▶ Exercise details: Where the listing below has a line with "[43\.1](#BK83)", write out exactly that line and every line after it, stopping after the line with "[45\.](#BK85)".

◆ ◆ ◆

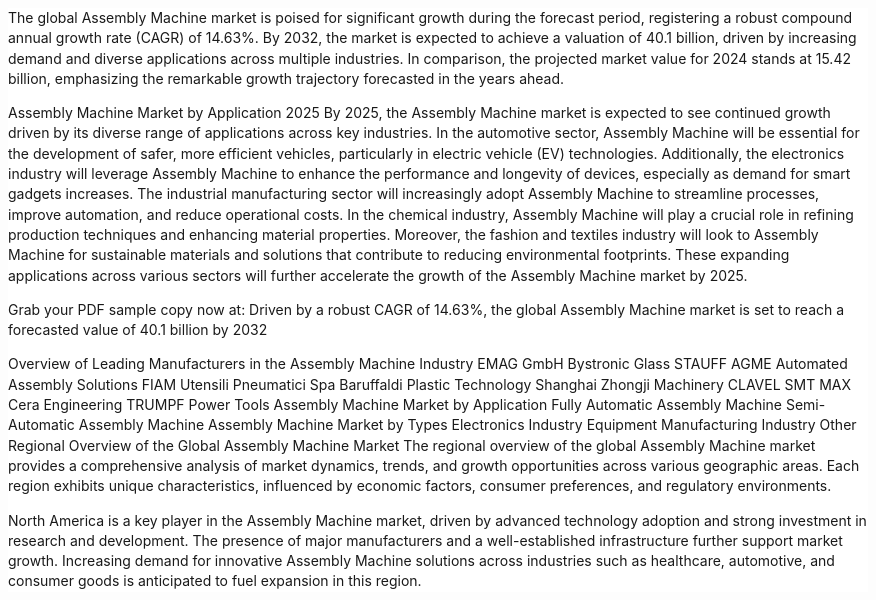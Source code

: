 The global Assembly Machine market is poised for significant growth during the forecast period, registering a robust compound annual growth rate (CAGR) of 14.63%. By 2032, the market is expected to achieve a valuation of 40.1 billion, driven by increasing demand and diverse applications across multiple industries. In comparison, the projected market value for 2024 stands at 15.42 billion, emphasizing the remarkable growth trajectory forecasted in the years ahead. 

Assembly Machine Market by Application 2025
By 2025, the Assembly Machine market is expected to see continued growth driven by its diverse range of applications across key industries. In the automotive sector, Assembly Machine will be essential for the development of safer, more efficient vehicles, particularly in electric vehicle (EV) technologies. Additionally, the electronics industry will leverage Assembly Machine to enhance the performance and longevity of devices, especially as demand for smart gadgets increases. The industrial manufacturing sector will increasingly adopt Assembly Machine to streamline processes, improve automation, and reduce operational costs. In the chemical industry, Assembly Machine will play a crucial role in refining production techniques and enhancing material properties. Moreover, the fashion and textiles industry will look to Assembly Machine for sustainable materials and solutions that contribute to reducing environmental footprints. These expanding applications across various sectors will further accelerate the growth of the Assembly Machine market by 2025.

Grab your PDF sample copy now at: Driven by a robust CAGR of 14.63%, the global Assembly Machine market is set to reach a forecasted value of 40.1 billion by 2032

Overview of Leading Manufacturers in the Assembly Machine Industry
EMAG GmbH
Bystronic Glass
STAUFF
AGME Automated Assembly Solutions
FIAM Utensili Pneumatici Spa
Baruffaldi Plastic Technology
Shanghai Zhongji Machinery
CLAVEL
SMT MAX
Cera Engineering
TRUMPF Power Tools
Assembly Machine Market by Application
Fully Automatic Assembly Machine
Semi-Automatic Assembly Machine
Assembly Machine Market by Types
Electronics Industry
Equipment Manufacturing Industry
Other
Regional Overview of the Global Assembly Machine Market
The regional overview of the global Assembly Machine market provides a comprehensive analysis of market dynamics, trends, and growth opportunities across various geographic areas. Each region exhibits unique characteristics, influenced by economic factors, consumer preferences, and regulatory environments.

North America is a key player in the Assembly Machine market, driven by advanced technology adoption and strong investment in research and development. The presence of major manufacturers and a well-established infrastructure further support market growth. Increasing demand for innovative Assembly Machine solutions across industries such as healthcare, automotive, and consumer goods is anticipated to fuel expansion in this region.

◆ ◆ ◆

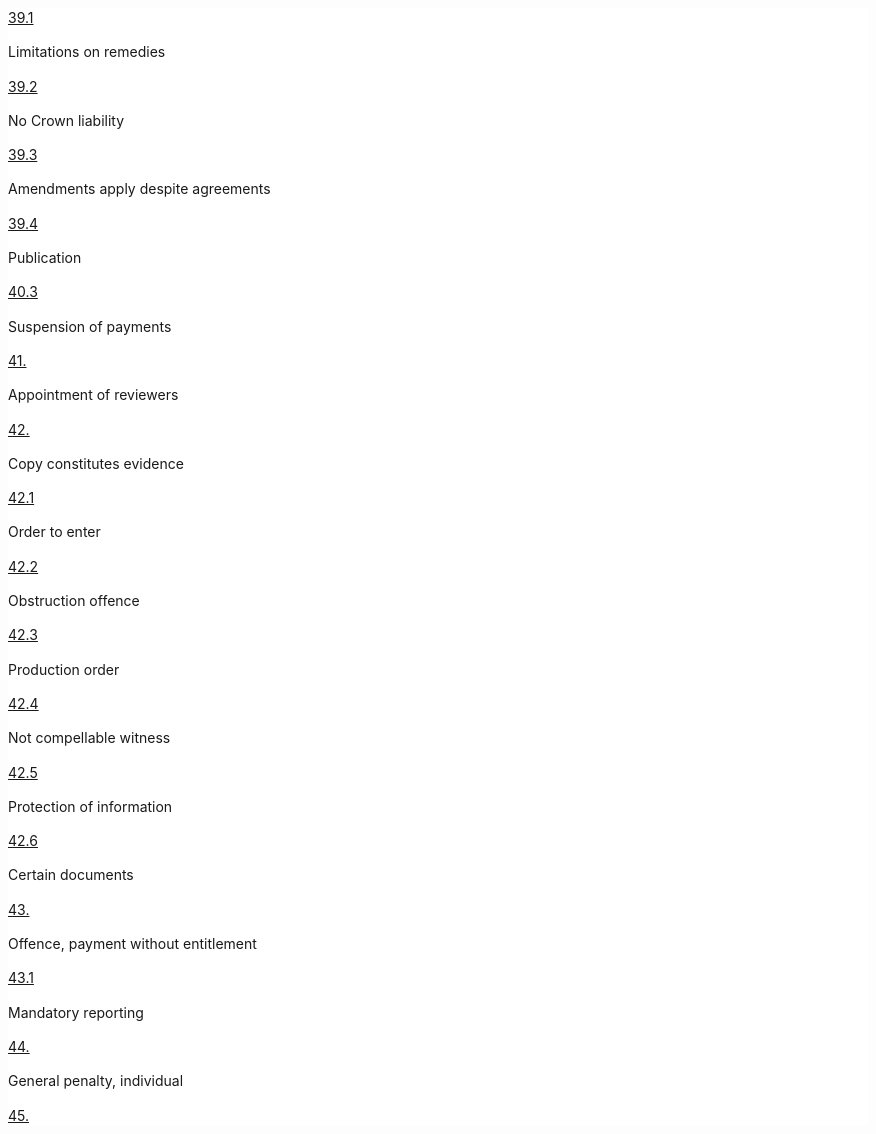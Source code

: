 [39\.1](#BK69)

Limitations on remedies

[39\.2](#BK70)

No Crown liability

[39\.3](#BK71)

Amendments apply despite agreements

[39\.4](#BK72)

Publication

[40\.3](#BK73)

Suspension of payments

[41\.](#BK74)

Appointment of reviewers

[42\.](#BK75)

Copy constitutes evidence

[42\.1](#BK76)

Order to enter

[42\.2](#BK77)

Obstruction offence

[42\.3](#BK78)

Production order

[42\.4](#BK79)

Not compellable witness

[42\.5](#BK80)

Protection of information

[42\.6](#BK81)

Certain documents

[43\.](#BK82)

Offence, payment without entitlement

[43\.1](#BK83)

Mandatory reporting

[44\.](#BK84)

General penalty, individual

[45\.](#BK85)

◆ ◆ ◆

▶ Problem solution:
[43\.1](#BK83)

Mandatory reporting

[44\.](#BK84)

General penalty, individual

[45\.](#BK85)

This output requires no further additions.